**** DATA TO EXAMINE
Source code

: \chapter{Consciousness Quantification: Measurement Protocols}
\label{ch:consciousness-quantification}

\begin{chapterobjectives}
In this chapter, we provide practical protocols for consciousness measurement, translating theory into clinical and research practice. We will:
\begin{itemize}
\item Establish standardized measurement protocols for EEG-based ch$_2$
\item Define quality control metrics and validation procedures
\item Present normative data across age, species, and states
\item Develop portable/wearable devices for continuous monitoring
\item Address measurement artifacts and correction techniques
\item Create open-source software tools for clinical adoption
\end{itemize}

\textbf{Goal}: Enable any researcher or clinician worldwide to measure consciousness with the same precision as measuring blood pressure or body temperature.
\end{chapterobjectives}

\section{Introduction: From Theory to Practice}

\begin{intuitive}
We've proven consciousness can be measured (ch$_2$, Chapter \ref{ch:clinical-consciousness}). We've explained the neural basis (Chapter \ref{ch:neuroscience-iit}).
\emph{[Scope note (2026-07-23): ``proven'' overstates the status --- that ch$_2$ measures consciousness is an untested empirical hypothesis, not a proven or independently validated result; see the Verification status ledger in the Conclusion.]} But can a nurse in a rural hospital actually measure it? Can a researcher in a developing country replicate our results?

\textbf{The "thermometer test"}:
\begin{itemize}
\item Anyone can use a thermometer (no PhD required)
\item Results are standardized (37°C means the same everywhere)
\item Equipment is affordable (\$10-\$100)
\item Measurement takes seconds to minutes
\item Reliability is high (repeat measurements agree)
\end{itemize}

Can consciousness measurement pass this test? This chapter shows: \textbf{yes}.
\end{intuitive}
********
**** DATA TO EXAMINE
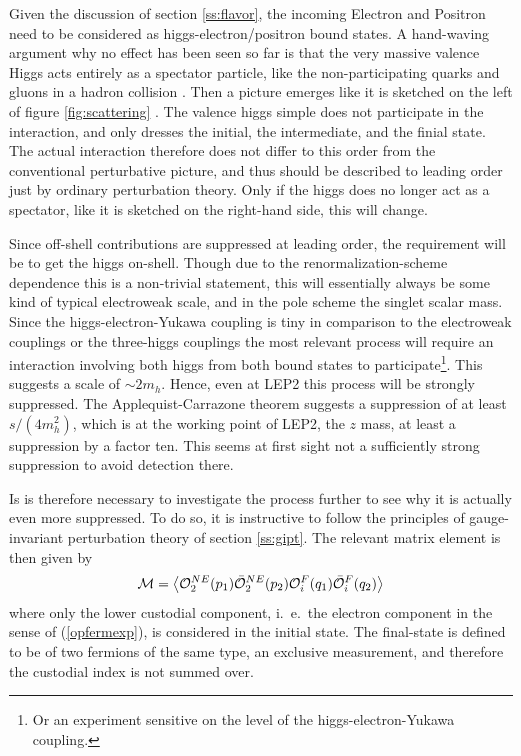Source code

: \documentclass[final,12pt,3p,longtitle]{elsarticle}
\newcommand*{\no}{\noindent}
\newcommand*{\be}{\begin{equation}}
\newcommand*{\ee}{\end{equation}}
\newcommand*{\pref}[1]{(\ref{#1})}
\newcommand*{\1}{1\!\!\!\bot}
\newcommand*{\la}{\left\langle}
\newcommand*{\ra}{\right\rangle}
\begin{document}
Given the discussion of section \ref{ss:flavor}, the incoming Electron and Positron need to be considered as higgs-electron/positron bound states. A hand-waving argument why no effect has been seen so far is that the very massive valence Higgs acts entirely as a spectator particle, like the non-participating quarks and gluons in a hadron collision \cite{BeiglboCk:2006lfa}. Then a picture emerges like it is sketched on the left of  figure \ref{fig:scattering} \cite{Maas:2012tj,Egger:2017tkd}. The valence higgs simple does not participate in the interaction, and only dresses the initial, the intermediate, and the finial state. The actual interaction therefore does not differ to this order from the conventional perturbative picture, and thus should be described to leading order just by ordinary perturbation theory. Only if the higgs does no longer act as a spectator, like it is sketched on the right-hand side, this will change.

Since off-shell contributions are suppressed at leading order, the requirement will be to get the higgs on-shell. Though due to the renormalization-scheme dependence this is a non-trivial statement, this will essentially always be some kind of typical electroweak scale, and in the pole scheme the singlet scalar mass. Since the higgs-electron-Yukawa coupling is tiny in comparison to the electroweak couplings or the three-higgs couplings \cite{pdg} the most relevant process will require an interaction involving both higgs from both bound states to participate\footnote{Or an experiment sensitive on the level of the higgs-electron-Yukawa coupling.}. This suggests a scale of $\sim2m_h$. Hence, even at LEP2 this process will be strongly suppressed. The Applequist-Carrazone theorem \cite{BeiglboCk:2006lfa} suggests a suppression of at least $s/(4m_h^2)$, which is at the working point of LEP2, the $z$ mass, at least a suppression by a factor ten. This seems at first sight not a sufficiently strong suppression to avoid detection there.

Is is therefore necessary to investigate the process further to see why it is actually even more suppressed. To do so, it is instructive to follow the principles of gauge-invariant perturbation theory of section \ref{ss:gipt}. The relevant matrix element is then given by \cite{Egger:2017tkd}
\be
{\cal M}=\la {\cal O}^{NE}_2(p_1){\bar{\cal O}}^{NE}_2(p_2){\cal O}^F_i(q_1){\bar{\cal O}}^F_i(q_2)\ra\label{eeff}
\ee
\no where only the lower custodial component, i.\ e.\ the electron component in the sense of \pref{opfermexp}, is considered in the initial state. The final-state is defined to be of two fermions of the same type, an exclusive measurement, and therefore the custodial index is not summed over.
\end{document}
********
- **EXERCISE INSTRUCTIONS**:
Scan the listing above for the word "final" and show each line where it is found.

- **WRITTEN RESPONSE**:
: \documentclass[final,12pt,3p,longtitle]{elsarticle}
\no where only the lower custodial component, i.\ e.\ the electron component in the sense of \pref{opfermexp}, is considered in the initial state. The final-state is defined to be of two fermions of the same type, an exclusive measurement, and therefore the custodial index is not summed over.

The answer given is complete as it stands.